1995 Conn. Super. Ct. 3060, 14 Conn. L. Rptr. 29
CourtConnecticut Superior Court
DecidedMarch 30, 1995
DocketNo. CV91 0116791S
StatusUnpublished
Cited by4 cases

This text of 1995 Conn. Super. Ct. 3060 (Franklin v. St. Luke's Community Services, No. Cv91 0116791s (Mar. 30, 1995)) is published on Counsel Stack Legal Research, covering Connecticut Superior Court primary law. Counsel Stack provides free access to over 12 million legal documents including statutes, case law, regulations, and constitutions.

Bluebook
Franklin v. St. Luke's Community Services, No. Cv91 0116791s (Mar. 30, 1995), 1995 Conn. Super. Ct. 3060, 14 Conn. L. Rptr. 29 (Colo. Ct. App. 1995).

Opinion

[EDITOR'S NOTE: This case is unpublished as indicated by the issuing court.]MEMORANDUM OF DECISION On May 15, 1991, the plaintiff, Suzette Franklin, in her capacity as Administratrix of the Estate of Sarah Jacques, filed a complaint seeking damages arising out of the death of her infant daughter, Sarah Jacques.

The plaintiff alleges that on or before June 3, 1989, she, along with her seventeen month old son Walterson and her newborn twin infant daughters, Sarah and Stephanie, resided at the St. Luke's Shelter, a homeless shelter operated by St. Luke's Community Services, Inc. (defendant). The plaintiff alleges that on June 3, 1989, she fed and placed her infant daughters on a single bed, where they fell asleep. The plaintiff alleges that soon thereafter, her son woke up and she took him to the downstairs kitchen of the shelter to get a bottle of milk and sterilize other bottles. The plaintiff alleges that while downstairs, and unbeknownst to her, "two unsupervised children, ages four and five who were shelter residents, opened the closed door" and entered her room whereupon the plaintiff alleges that "the two intruding children lifted both babies from the makeshift sleeping place that their mother had fashioned for them" and that the two intruding children "picked up Sarah by her leg and proceeded to hurl her to the floor on one or more occasions and to bite her body." According to the plaintiff, her infant daughter Sarah died as a result of the extensive injuries that she sustained.

Based on the foregoing, the plaintiff alleges negligence against the defendant in that the defendant, inter alia, 1) failed to exercise reasonable care in providing cribs to those families in need of them; 2) failed to provide reasonably safe accommodations; 3) failed to provide day care or supervisory services when the defendant knew or should have known that the large number of unsupervised children residing at the shelter created a risk of injury to resident infants and, 4) assigned to the plaintiff and her family a room without cribs and only two single beds, which condition prompted the plaintiff to create a "barrier," i.e., enclosing her daughters by arranging three pillows and a chair around one of the beds.

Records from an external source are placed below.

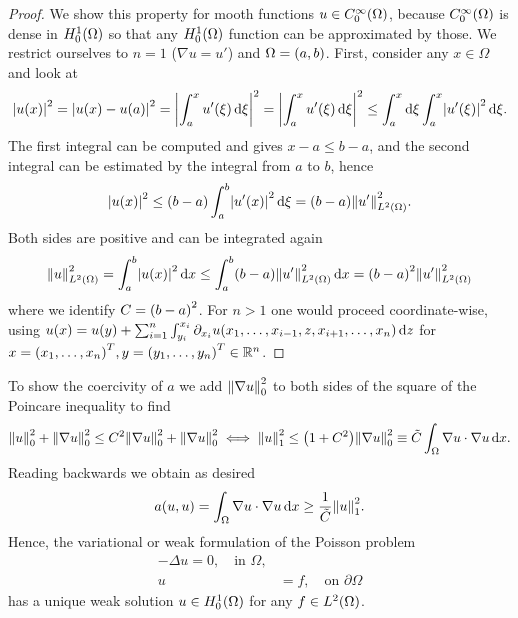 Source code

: \begin{proof}
	We show this property for mooth functions \(u \in C_0^\infty\parentheses*{\Omega}\), because \(C_0^\infty\parentheses*{\Omega}\) is dense in \(H_0^1\parentheses*{\Omega}\) so that any \(H_0^1\parentheses*{\Omega}\) function can be approximated by those.
	We restrict ourselves to \(n = 1\) (\(\nabla u = u'\)) and \(\Omega = \parentheses*{a, b}\).
	First, consider any \(x \in \Omega\) and look at
	\[
		\absolute*{u\parentheses*{x}}^2 = \absolute*{u\parentheses*{x} - u\parentheses*{a}}^2 = \absolute*{\int_a^x u'\parentheses*{\xi}\d\xi}^2 = \absolute*{\int_a^x u'\parentheses*{\xi}\d\xi}^2 \le \int_a^x \d\xi\int_a^x \absolute*{u'\parentheses*{\xi}}^2 \d\xi.
	\]
	The first integral can be computed and gives \(x - a \le b - a\), and the second integral can be estimated by the integral from \(a\) to \(b\), hence
	\[
		\absolute*{u\parentheses*{x}}^2 \le \parentheses*{b - a}\int_a^b \absolute*{u'\parentheses*{x}}^2 \d\xi = \parentheses*{b - a}\norm*{u'}_{L^2\parentheses*{\Omega}}^2.
	\]
	Both sides are positive and can be integrated again
	\[
		\norm*{u}_{L^2\parentheses*{\Omega}}^2 = \int_a^b \absolute*{u\parentheses*{x}}^2 \d x \le \int_a^b \parentheses*{b - a}\norm*{u'}_{L^2\parentheses*{\Omega}}^2 \d x = \parentheses*{b - a}^2 \norm*{u'}_{L^2\parentheses*{\Omega}}^2
	\]
	where we identify \(C = \parentheses*{b - a}^2\).
	For \(n > 1\) one would proceed coordinate-wise, using \(u\parentheses*{x} = u\parentheses*{y} + \sum_{i = 1}^n \int_{y_i}^{x_i}\partial_{x_i} u\parentheses*{x_1, \ldots, x_{i - 1}, z, x_{i + 1}, \ldots, x_n}\d z\) for \(x = \parentheses*{x_1, \ldots, x_n}^T, y = \parentheses*{y_1, \ldots, y_n}^T \in \R^n\).
\end{proof}

\begin{example}
	To show the coercivity of \(a\) we add \(\norm*{\nabla u}_0^2\) to both sides of the square of the Poincare inequality to find
	\[
		\norm*{u}_0^2 + \norm*{\nabla u}_0^2 \le C^2 \norm*{\nabla u}_0^2 + \norm*{\nabla u}_0^2 \iff \norm*{u}_1^2 \le \parentheses*{1 + C^2}\norm*{\nabla u}_0^2 \equiv \tilde{C}\int_\Omega \nabla u \cdot \nabla u\d x.
	\]
	Reading backwards we obtain as desired
	\[
		a\parentheses*{u, u} = \int_\Omega \nabla u \cdot \nabla u\d x \ge \frac{1}{\tilde{C}}\norm*{u}_1^2.
	\]
	Hence, the variational or weak formulation of the Poisson problem
	\begin{align*}
		-\Delta u = 0, \quad \text{in }\Omega,\\
		u &= f, \quad \text{on }\partial\Omega
	\end{align*}
	has a unique weak solution \(u \in H_0^1\parentheses*{\Omega}\) for any \(f \in L^2\parentheses*{\Omega}\).
\end{example}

On July 15, 1991, the defendant filed an answer, three special defenses and a counterclaim. The defendant's special defenses allege that 1) the plaintiff is not the duly qualified Administratrix of the Estate of Sarah Jacques and therefore lacks standing to bring this action; 2) the injuries sustained by Sarah Jacques were caused by the negligent or wilful actions of third CT Page 3062 parties over whom the defendant had no control, and; 3) the injuries sustained by Sarah Jacques were, in fact, caused by the plaintiff over whom the defendant had no control. The defendant's counterclaim alleges that the plaintiff's negligence in failing to lock her door or attend to her children caused the incident in question.1

On November 11, 1994, the defendant filed a motion to join the plaintiff as party defendant, pursuant to General Statutes § 52-102 and Practice Book § 103, "or in the alternative," to implead the plaintiff as third party defendant, pursuant to General Statutes § 52-102A and Practice Book § 117. The defendant has filed a memorandum of law in support of its motion. The plaintiff has filed a memorandum of law in opposition to the defendant's motion. In response to the plaintiff's opposition memorandum, the defendant has filed a reply memorandum.

I Motion to Cite In

General Statutes § 52-102 provides:

Upon motion made by any party or nonparty to a civil action, the person named in the party's motion or the nonparty so moving, as the case may be, (1) may be made a party by the court if that person has or claims an interest in the controversy, or any part thereof, adverse to the plaintiff, or (2) shall be made a party by the court if that person is necessary for a complete determination or settlement of any question involved therein; provided no person who is immune from liability shall be made a defendant in the controversy.2

"Whether to allow the addition of a party to pending legal proceedings generally rests in the sound discretion of the trial court." A. Secondino Sons, Inc. v. LoRicco, 19 Conn. App. 8, 14,561 A.2d 142 (1989).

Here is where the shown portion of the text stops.